The BRICS Bank or, to give it its formal name, the New Development Bank (NDB), was announced in 2013 and formalised in July 2014, garnering international headlines. It is meant to increase the flow of funds for infrastructure development projects to the BRICS countries, and possibly to other emerging markets. Its planned capital base will be comparable to that of the Inter-American Development Bank, about 60% of the Asian Development Banks (ADB) capital, and somewhat less than half of the World Banks capital base. That will be a not-insignificant addition to the funds flowing for such projects. There are questions about the potential cost of funds that will flow through the NDB, since most of its members do not have top credit ratings, and perhaps the need for human capital in the form of expertise for specialised lending will be a binding constraint.
Some commentators have seen the NDB as an attempt to shift the balance of power away from the World Bank, seen to be dominated by the US and other Western powers. This well may be a goal that is inextricably tied to the goal of smoothing the path for large-scale investments in development infrastructure. However, the World Bank has welcomed the new entrant, and clearly the global demand for developmental investment is many times the new addition to lending capacity. One commentator, pushing the anti-Western line to a rather incredible extreme, hoped that the NDB will be more sensitive to environmental concerns and human rights than its older cousins. Given the nature and track record of the NDBs member governments, this seems less than unlikely.
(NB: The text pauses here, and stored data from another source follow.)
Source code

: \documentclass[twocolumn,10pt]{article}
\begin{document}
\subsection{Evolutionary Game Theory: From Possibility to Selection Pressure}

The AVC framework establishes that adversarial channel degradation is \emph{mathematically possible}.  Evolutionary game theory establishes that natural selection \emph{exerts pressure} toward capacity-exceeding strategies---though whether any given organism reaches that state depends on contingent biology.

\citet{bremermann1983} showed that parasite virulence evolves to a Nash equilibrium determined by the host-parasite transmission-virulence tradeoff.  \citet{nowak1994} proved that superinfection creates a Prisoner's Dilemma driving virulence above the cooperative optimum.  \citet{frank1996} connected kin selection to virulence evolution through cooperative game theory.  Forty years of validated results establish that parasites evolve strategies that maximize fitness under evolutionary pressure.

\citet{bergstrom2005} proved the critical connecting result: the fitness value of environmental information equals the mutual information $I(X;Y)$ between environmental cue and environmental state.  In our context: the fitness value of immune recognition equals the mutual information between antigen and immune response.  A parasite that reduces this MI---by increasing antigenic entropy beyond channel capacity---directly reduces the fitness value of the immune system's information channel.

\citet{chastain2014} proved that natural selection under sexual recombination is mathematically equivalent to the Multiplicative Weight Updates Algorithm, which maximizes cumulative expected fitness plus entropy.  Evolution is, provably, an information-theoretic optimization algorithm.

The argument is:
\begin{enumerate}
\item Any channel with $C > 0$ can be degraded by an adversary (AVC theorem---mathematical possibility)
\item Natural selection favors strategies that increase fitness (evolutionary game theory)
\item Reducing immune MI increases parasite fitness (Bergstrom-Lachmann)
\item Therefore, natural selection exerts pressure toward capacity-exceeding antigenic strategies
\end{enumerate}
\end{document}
It is clear that the 800-pound-gorilla of the NDB will be China (just as Japan has been for the ADB). Indeed, India reportedly had to insist that all members put in equal capital, which made South Africas ability to contribute a binding constraint. India got the consolation prize of the first presidency, but China got the permanent location, which matters most. The other big two, Brazil and Russia, also received governing clout, with South Africa, the S add-on to the original BRIC, being left with a regional centre for Africa. Clearly, China will use this as part of its long-term Africa strategy.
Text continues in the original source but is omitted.